The Republic of Somaliland is wedged uneasily on the Horn of Africa between Djibouti, Ethiopia, and Somalia, the latter two of which have been locked in a diplomatic cold war over the prospect of recognising the breakaway nation. It is only recognised by Taiwan, writes Matt Kenyon, a writer and journalist based in London, with a background in broadcast for the BBC, Times Radio and Channel 4.
Somaliland went to the polls last week, for the ninth time since it declared independence from Somalia in 1991.
The former speaker of the Somaliland House of Representatives, Abdirahman Mohamed Abdullahi and his Waddani party declared victory over the incumbent, President Muse Bihi Abdi. This is the first change in government since 2010. As was the case in the US election this month, a vote which was anticipated to break narrowly for the incumbent produced a blow-out win for the opposition. The margins dwarfed those of Trump’s over Harris; Abdullahi won nearly 64 per cent of the vote, to Abdi’s 35 per cent.
In a year in which incumbents around the world have been pummelled by economic headwinds (youth unemployment hovers around 70 per cent in Somaliland), issues around sovereignty and international recognition still dominated the campaign.

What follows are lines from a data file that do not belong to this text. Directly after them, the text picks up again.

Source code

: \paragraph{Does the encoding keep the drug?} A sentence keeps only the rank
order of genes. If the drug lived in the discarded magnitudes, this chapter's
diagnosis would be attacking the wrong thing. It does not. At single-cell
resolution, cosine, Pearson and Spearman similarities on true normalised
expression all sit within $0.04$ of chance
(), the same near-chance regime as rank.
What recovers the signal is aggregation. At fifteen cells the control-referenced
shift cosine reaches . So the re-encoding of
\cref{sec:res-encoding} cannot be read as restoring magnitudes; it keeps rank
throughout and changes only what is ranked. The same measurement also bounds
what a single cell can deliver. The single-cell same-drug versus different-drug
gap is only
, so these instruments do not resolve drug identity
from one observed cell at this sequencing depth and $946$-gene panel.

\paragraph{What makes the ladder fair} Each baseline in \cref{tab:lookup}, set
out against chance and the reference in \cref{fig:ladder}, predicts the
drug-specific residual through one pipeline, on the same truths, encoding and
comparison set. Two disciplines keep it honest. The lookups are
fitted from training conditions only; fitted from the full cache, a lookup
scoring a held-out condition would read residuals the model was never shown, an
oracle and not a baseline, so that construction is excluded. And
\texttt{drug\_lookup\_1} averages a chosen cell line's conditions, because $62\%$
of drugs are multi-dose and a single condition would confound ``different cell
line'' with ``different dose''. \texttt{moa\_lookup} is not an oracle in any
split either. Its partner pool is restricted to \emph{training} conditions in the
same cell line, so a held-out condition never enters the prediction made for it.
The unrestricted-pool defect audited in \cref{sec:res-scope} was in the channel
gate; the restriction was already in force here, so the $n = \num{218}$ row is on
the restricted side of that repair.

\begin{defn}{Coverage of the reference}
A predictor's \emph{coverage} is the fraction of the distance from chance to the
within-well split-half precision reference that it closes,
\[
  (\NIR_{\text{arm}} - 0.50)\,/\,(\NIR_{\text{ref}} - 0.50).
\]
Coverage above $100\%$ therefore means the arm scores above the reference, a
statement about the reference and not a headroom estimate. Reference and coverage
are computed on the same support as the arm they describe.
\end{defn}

The shape of Somaliland’s borders has been fraught for centuries. Ports at Seylac and Berbera were governed variously by Somali Islamic Sultanates from the 14th to the 19th century. As European nations partitioned Africa, the protectorate of British Somaliland formalised the seizure of the territory from Egypt in 1884. Bloody civil conflicts followed the First World War, between the British and rebel Dervish forces, and killed around a third of Somaliland’s population.
British Somaliland was absorbed alongside Italian Somaliland into the new unified Republic of Somalia in 1960. As the new Somali republic became gripped by civil war, culminating in the fall of Siad Barre’s government in 1991, Somaliland seceded a few months later. By 1992 Somalia had been declared a ‘failed state’ by UN military observers, while the new Somaliland carried out its first presidential election.
Ray Hartley, Director of Research at the Johannesburg-based think tank the Brenthurst Foundation and a former newspaper editor, was an international observer for this latest presidential election. He took part in an international mission alongside a former Zimbabwean finance minister, a Kenyan opposition leader, and a former senior officer in the British Army.
Hartley has observed elections in Kenya, Lesotho and Liberia.
‘It’s a very poor country, but they have a very interesting system where they deploy university students. They train them up and deploy them to areas where they don’t come from,’ says Hartley. ‘You see them for the first time on election day, and then they go back home after that. So, there can be no sort of local clan-type interference or any of that.’
There are caveats to Somaliland’s democracy. For one, while turnout was relatively strong, at 53 per cent, this only counts registered voters. For reference, 647,863 votes were counted from a population estimated at 6.2 million. Some rural communities remain beyond the reach of the electoral process.
Yet, for a country which remains one of the most impoverished in the world, pastoral and with patchy access to electricity, the robustness of its electoral system is striking.
Election observers were equipped with head torches as a failsafe in case of power failures.
Somaliland remains a diplomatic pariah on the Horn of Africa. In January, a memorandum of understanding signed with Ethiopia was poised to exchange valuable seaport access for formal recognition of Somaliland. The Somali government branded the deal as an ‘act of aggression’.
The deal now faces an uncertain future, and tense meetings ensued over the summer brokered by Turkey between Ethiopian and Somali diplomats. Mogadishu has leveraged broadly held fears within the African Union (AU) that formal recognition of Somaliland would set a precedent that could embolden secessionist movements across the continent.
The commercial pull is strong. For Ethiopia, a major African power with a population of 127 million people, Somaliland represents a safe, direct and flat trading route to the Red Sea.
Somaliland’s status in the region is rich in contradictions: almost totally unrecognised, but a local exemplar of democracy; deeply impoverished, yet relatively free from violence; a promising trade partner, but with political consequences for any such partners.
…The separatism of Somaliland causes a sharp reaction in Somalia as “an attack on the sovereignty of Somalia.”
The authorities of Mogadishu are looking for allies on this issue. They have reached a mutual understanding with Egypt, which has complicated relations with Ethiopia, which for its part supports the authorities of Somaliland looking forward to access the shores of the Indian Ocean through its territory.